You can’t do return Option<something> from index. See the signatures (simplified a little):

trait Index<Idx> {
  type Output;
  fn index(&'a self, index: &Idx) -> &'a Output;
}

You have to return a reference to something, no owned data can be returned from index(). And the reference inherently must to be something from self (due to lifetime restrictions).

burntsushi · March 16, 2015, 12:23pm

Right, but when you're indexing, the regex match has to be unwrapped which will cause task failure if the match fails. I suppose an alternative to this is to return a zero length slice if the regex doesn't match. (This will conflate zero-length matches with non-matches, but that's probably OK to gloss over for a convenience such as indexing.)

I agree it's a neat trick, I'm just trying to say that this can be done entirely outside of the regex crate with almost no downsides. (Wrapper types are usually inconvenient because you have to re-implement all of the behavior of the underlying type, but in this case, all you really need it for is construction.)

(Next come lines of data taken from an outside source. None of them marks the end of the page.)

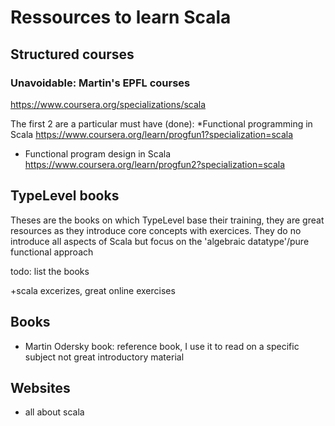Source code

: # Ressources to learn Scala

## Structured courses
### Unavoidable: Martin's EPFL courses
https://www.coursera.org/specializations/scala

The first 2 are a particular must have (done):
*Functional programming in Scala https://www.coursera.org/learn/progfun1?specialization=scala
* Functional program design in Scala https://www.coursera.org/learn/progfun2?specialization=scala

## TypeLevel books 
Theses are the books on which TypeLevel base their training, they are great resources as they introduce core concepts with exercices. They do no introduce all aspects of Scala but focus on the 'algebraic datatype'/pure functional approach

todo: list the books

+scala excerizes, great online exercises

## Books


* Martin Odersky book: reference book, I use it to read on a specific subject not great introductory material

## Websites
* all about scala
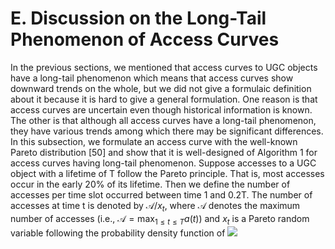 # E. Discussion on the Long-Tail Phenomenon of Access Curves
In the previous sections, we mentioned that access curves to UGC objects have a long-tail phenomenon which means that access curves show downward trends on the whole, but we did not give a formulaic definition about it because it is hard to give a general formulation.
One reason is that access curves are uncertain even though historical information is known. The other is that although all access curves have a long-tail phenomenon, they have various trends among which there may be significant differences.
In this subsection, we formulate an access curve with the well-known Pareto distribution \[50\] and show that it is well-designed of Algorithm 1 for access curves having long-tail phenomenon. Suppose accesses to a UGC object with a lifetime of T follow the Pareto principle. That is, most accesses occur in the early 20% of its lifetime. Then we define the number of accesses per time slot occurred between time 1 and 0.2T.
The number of accesses at time t is denoted by $\mathcal{A}/x_t$, where $\mathcal{A}$ denotes the maximum number of accesses (i.e., $\mathcal{A} = \max_{1 \le t \le T} a(t)$) and $x_t$ is a Pareto random variable following the probability density function of
![]("http://latex.codecogs.com/gif.latex?\\sigma=\sqrt{\frac{1}{n}{\sum_{k=1}^n(x_i-\bar{x})^2}}")
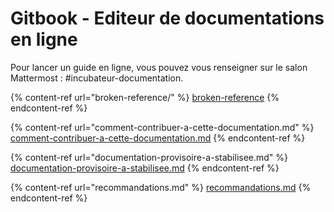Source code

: # Gitbook - Editeur de documentations en ligne

Pour lancer un guide en ligne, vous pouvez vous renseigner sur le salon Mattermost : #incubateur-documentation.

{% content-ref url="broken-reference/" %}
[broken-reference](broken-reference/)
{% endcontent-ref %}

{% content-ref url="comment-contribuer-a-cette-documentation.md" %}
[comment-contribuer-a-cette-documentation.md](comment-contribuer-a-cette-documentation.md)
{% endcontent-ref %}

{% content-ref url="documentation-provisoire-a-stabilisee.md" %}
[documentation-provisoire-a-stabilisee.md](documentation-provisoire-a-stabilisee.md)
{% endcontent-ref %}

{% content-ref url="recommandations.md" %}
[recommandations.md](recommandations.md)
{% endcontent-ref %}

Also, more importantly, I'm pretty sure that your if let Some(match) = a_string[regex!(r"...")] {} construct is not possible. (Whoops, @kstep beat me to it.)

kstep · March 16, 2015, 12:29pm

Hmm, that's not that elegant, but it may work. Not sure about ergonomics of such implementation, but I think it worth to make a PoC crate and give it a try in real world.

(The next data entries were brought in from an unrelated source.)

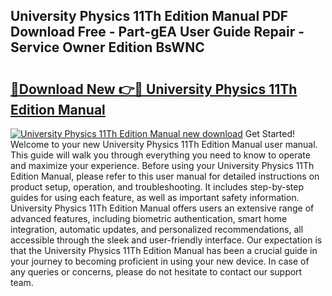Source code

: ## University Physics 11Th Edition Manual PDF Download Free - Part-gEA User Guide Repair - Service Owner Edition BsWNC

# <h2><a href="http://bc49707.oget.top/?id=University+Physics+11Th+Edition+Manual">🔗Download New 👉🔴 University Physics 11Th Edition Manual</a></h2>

[![University Physics 11Th Edition Manual new download](https://i.imgur.com/5g1atiW.png)](http://bc49707.oget.top/?id=University+Physics+11Th+Edition+Manual)
Get Started! Welcome to your new University Physics 11Th Edition Manual user manual. This guide will walk you through everything you need to know to operate and maximize your experience. Before using your University Physics 11Th Edition Manual, please refer to this user manual for detailed instructions on product setup, operation, and troubleshooting. It includes step-by-step guides for using each feature, as well as important safety information. University Physics 11Th Edition Manual offers users an extensive range of advanced features, including biometric authentication, smart home integration, automatic updates, and personalized recommendations, all accessible through the sleek and user-friendly interface. Our expectation is that the University Physics 11Th Edition Manual has been a crucial guide in your journey to becoming proficient in using your new device. In case of any queries or concerns, please do not hesitate to contact our support team.
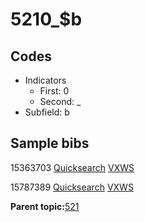 # 5210\_$b

## Codes

-   Indicators
    -   First: 0
    -   Second: \_
-   Subfield: b

## Sample bibs

15363703 [Quicksearch](https://search.library.yale.edu/catalog/15363703) [VXWS](http://prodorbis.library.yale.edu:7014/vxws/GetHoldingsService?bibId=15363703)

15787389 [Quicksearch](https://search.library.yale.edu/catalog/15787389) [VXWS](http://prodorbis.library.yale.edu:7014/vxws/GetHoldingsService?bibId=15787389)

**Parent topic:**[521](../../tags/521/521.md)

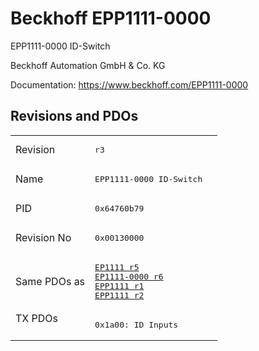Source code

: # Beckhoff EPP1111-0000

EPP1111-0000 ID-Switch

Beckhoff Automation GmbH & Co. KG

Documentation: <a href="https://www.beckhoff.com/EPP1111-0000">https://www.beckhoff.com/EPP1111-0000</a>

## Revisions and PDOs
<table>
<tr >
<td class="first">Revision</td>
<td ><pre>r3</pre></td>
</tr>
<tr >
<td class="first">Name</td>
<td ><pre>EPP1111-0000 ID-Switch</pre></td>
</tr>
<tr >
<td class="first">PID</td>
<td ><pre>0x64760b79</pre></td>
</tr>
<tr >
<td class="first">Revision No</td>
<td ><pre>0x00130000</pre></td>
</tr>
<tr >
<td class="first">Same PDOs as</td>
<td ><pre><a href="EP1111">EP1111 r5</a><br/><a href="EP1111-0000">EP1111-0000 r6</a><br/><a href="EPP1111">EPP1111 r1</a><br/><a href="EPP1111">EPP1111 r2</a></pre></td>
</tr>
<tr class="txpdo pdosection">
<td class="first" rowspan=1 valign=top>TX PDOs</td>
<td><pre>0x1a00: ID Inputs</pre></td>
<td></td>
</tr>
</table>
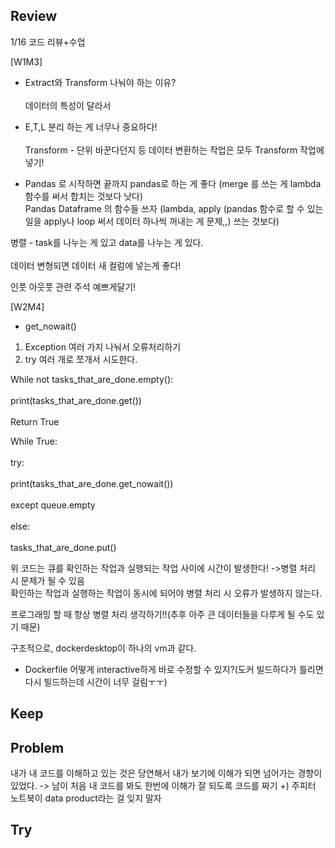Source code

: ## Review

1/16 코드 리뷰+수업</br>   

[W1M3]</br>   
- Extract와 Transform 나눠야 하는 이유?</br>   
데이터의 특성이 달라서</br>   

- E,T,L 분리 하는 게 너무나 중요하다!</br>   
Transform - 단위 바꾼다던지 등 데이터 변환하는 작업은 모두 Transform 작업에 넣기!</br>   

- Pandas 로 시작하면 끝까지 pandas로 하는 게 좋다 (merge 를 쓰는 게 lambda 함수를 써서 합치는 것보다 낫다)</br> 
Pandas Dataframe 의 함수들 쓰자 (lambda, apply (pandas 함수로 할 수 있는 일을 apply나 loop 써서 데이터 하나씩 꺼내는 게 문제,,) 쓰는 것보다)</br>    

병렬 - task를 나누는 게 있고 data를 나누는 게 있다.</br>   
데이터 변형되면 데이터 새 컬럼에 넣는게 좋다!</br>   

인풋 아웃풋 관련 주석 예쁘게달기!</br>   


[W2M4]
- get_nowait()</br>   
1) Exception 여러 가지 나눠서 오류처리하기</br>   
2) try 여러 개로 쪼개서 시도한다.</br>   

While not tasks_that_are_done.empty():</br>   
	print(tasks_that_are_done.get()) </br>   
Return True</br>   

While True:</br>   
	try: </br>   
		print(tasks_that_are_done.get_nowait()) </br>   
	except queue.empty</br>   
	else: </br>   
		tasks_that_are_done.put()</br>  

위 코드는 큐를 확인하는 작업과 실행되는 작업 사이에 시간이 발생한다! ->병렬 처리 시 문제가 될 수 있음</br> 
확인하는 작업과 실행하는 작업이 동시에 되어야 병렬 처리 시 오류가 발생하지 않는다.  </br> 

프로그래밍 할 때 항상 병렬 처리 생각하기!!(추후 아주 큰 데이터들을 다루게 될 수도 있기 때문)</br>   

구조적으로, dockerdesktop이 하나의 vm과 같다.</br>   

- Dockerfile 
어떻게 interactive하게 바로 수정할 수 있지?(도커 빌드하다가 틀리면 다시 빌드하는데 시간이 너무 걸림ㅜㅜ)</br>   

## Keep


## Problem
내가 내 코드를 이해하고 있는 것은 당연해서 내가 보기에 이해가 되면 넘어가는 경향이 있었다. 
-> 남이 처음 내 코드를 봐도 한번에 이해가 잘 되도록 코드를 짜기
+) 주피터 노트북이 data product라는 걸 잊지 말자

## Try
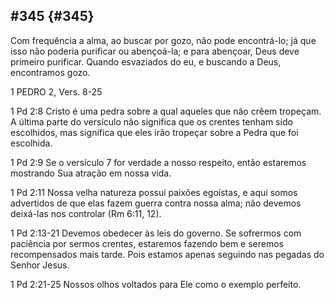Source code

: ## #345 {#345}

Com frequência a alma, ao buscar por gozo, não pode encontrá-lo; já que isso não poderia purificar ou abençoá-la; e para abençoar, Deus deve primeiro purificar. Quando esvaziados do eu, e buscando a Deus, encontramos gozo.

1 PEDRO 2, Vers. 8-25

1 Pd 2:8 Cristo é uma pedra sobre a qual aqueles que não crêem tropeçam. A última parte do versículo não significa que os crentes tenham sido escolhidos, mas significa que eles irão tropeçar sobre a Pedra que foi escolhida.

1 Pd 2:9 Se o versículo 7 for verdade a nosso respeito, então estaremos mostrando Sua atração em nossa vida.

1 Pd 2:11 Nossa velha natureza possui paixões egoístas, e aqui somos advertidos de que elas fazem guerra contra nossa alma; não devemos deixá-las nos controlar (Rm 6:11, 12).

1 Pd 2:13-21 Devemos obedecer às leis do governo. Se sofrermos com paciência por sermos crentes, estaremos fazendo bem e seremos recompensados mais tarde. Pois estamos apenas seguindo nas pegadas do Senhor Jesus.

1 Pd 2:21-25 Nossos olhos voltados para Ele como o exemplo perfeito.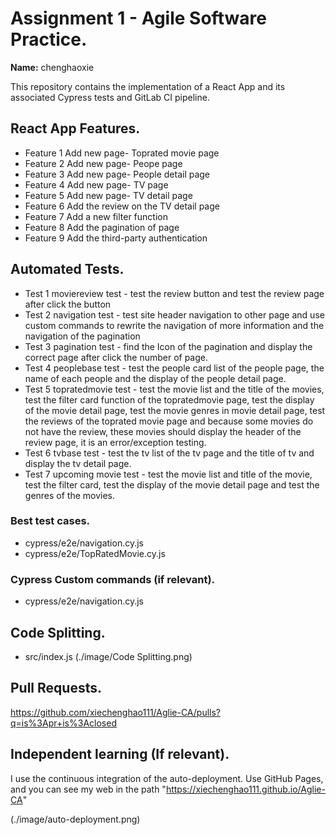 # Assignment 1 - Agile Software Practice.

__Name:__ chenghaoxie

This repository contains the implementation of a React App and its associated Cypress tests and GitLab CI pipeline.

## React App Features.

+ Feature 1 Add new page- Toprated movie page
+ Feature 2 Add new page- Peope page
+ Feature 3 Add new page- People detail page
+ Feature 4 Add new page- TV page
+ Feature 5 Add new page- TV detail page
+ Feature 6 Add the review on the TV detail page
+ Feature 7 Add a new filter function
+ Feature 8 Add the pagination of page
+ Feature 9 Add the third-party authentication

## Automated Tests.

+ Test 1 moviereview test - test the review button and test the review page after click the button
+ Test 2 navigation test - test site header navigation to other page and use custom commands to rewrite the navigation of more information and the navigation of the pagination 
+ Test 3 pagination test - find the Icon of the pagination and display the correct page after click the number of page.
+ Test 4 peoplebase test - test the people card list of the people page, the name of each people and the display of the people detail page.
+ Test 5 topratedmovie test - test the movie list and the title of the movies, test the filter card function of the topratedmovie page, test the display of the movie detail page, test the movie genres in movie detail page, test the reviews of the toprated movie page and because some movies do not have the review, these movies should display the header of the review page, it is an error/exception testing.
+ Test 6 tvbase test - test the tv list of the tv page and the title of tv and display the tv detail page.
+ Test 7 upcoming movie test - test the movie list and title of the movie, test the filter card, test the display of the movie detail page and test the genres of the movies.

### Best test cases.

+ cypress/e2e/navigation.cy.js
+ cypress/e2e/TopRatedMovie.cy.js

### Cypress Custom commands (if relevant).

+ cypress/e2e/navigation.cy.js


## Code Splitting.

+ src/index.js
(./image/Code Splitting.png)

## Pull Requests.

https://github.com/xiechenghao111/Aglie-CA/pulls?q=is%3Apr+is%3Aclosed

## Independent learning (If relevant).

I use the continuous integration of the auto-deployment. Use GitHub Pages, and you can see my web in the path "https://xiechenghao111.github.io/Aglie-CA"

(./image/auto-deployment.png)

ArtemGr · March 16, 2015, 12:38pm

Ahh. Too bad one can’t get an Option from an index. That makes it less useful than I thought.

kstep · March 20, 2015, 10:13am

I just published simple PoC crate regindex (repository).

ArtemGr · March 20, 2015, 10:43am

Apparently one can’t make it to work as transparent as in Ruby (e.g. without the ReIdx wrapper) without it being a part of the regex crate?

burntsushi · March 20, 2015, 10:58am

My suggestions to make this more ergonomic outside of the regex crate seem to have gotten lost in the noise. I filed an issue with suggestions: https://github.com/kstep/regindex/issues/1

ArtemGr · March 20, 2015, 11:21am

If we’re going so far as to define a new macro, rei!, then why bother and not define matches! ("hello", r"el"), returning an Option to boot. So far I feel this attempt falls short of the Ruby version.

burntsushi · March 20, 2015, 11:24am

I’m here to help you make the best with the tools that we have. I’m not a fan of indexing at all (I can’t imagine when I would use it in real code because it encourages task failure when the regex doesn’t match), but I was trying to work within the parameters of the OP. Certainly, some other macro that doesn’t use indexing at all might be more convenient, although I’m not convinced that it would belong in the regex crate proper.

ArtemGr · March 20, 2015, 11:35am

Sure. And thank you very much. I’m just venting some of my concerns, like not being able to properly implement the indexing operator outside of the regex crate. @kstep, it’s due to the http://www.reddit.com/r/rust/comments/2sg60s/only_traits_defined_in_the_current_crate_can_be/, right?

kstep · March 20, 2015, 11:53am

Yes, that’s the whole point of wrapper newtype in Rust: to work around “trait or type must be in current crate” rule.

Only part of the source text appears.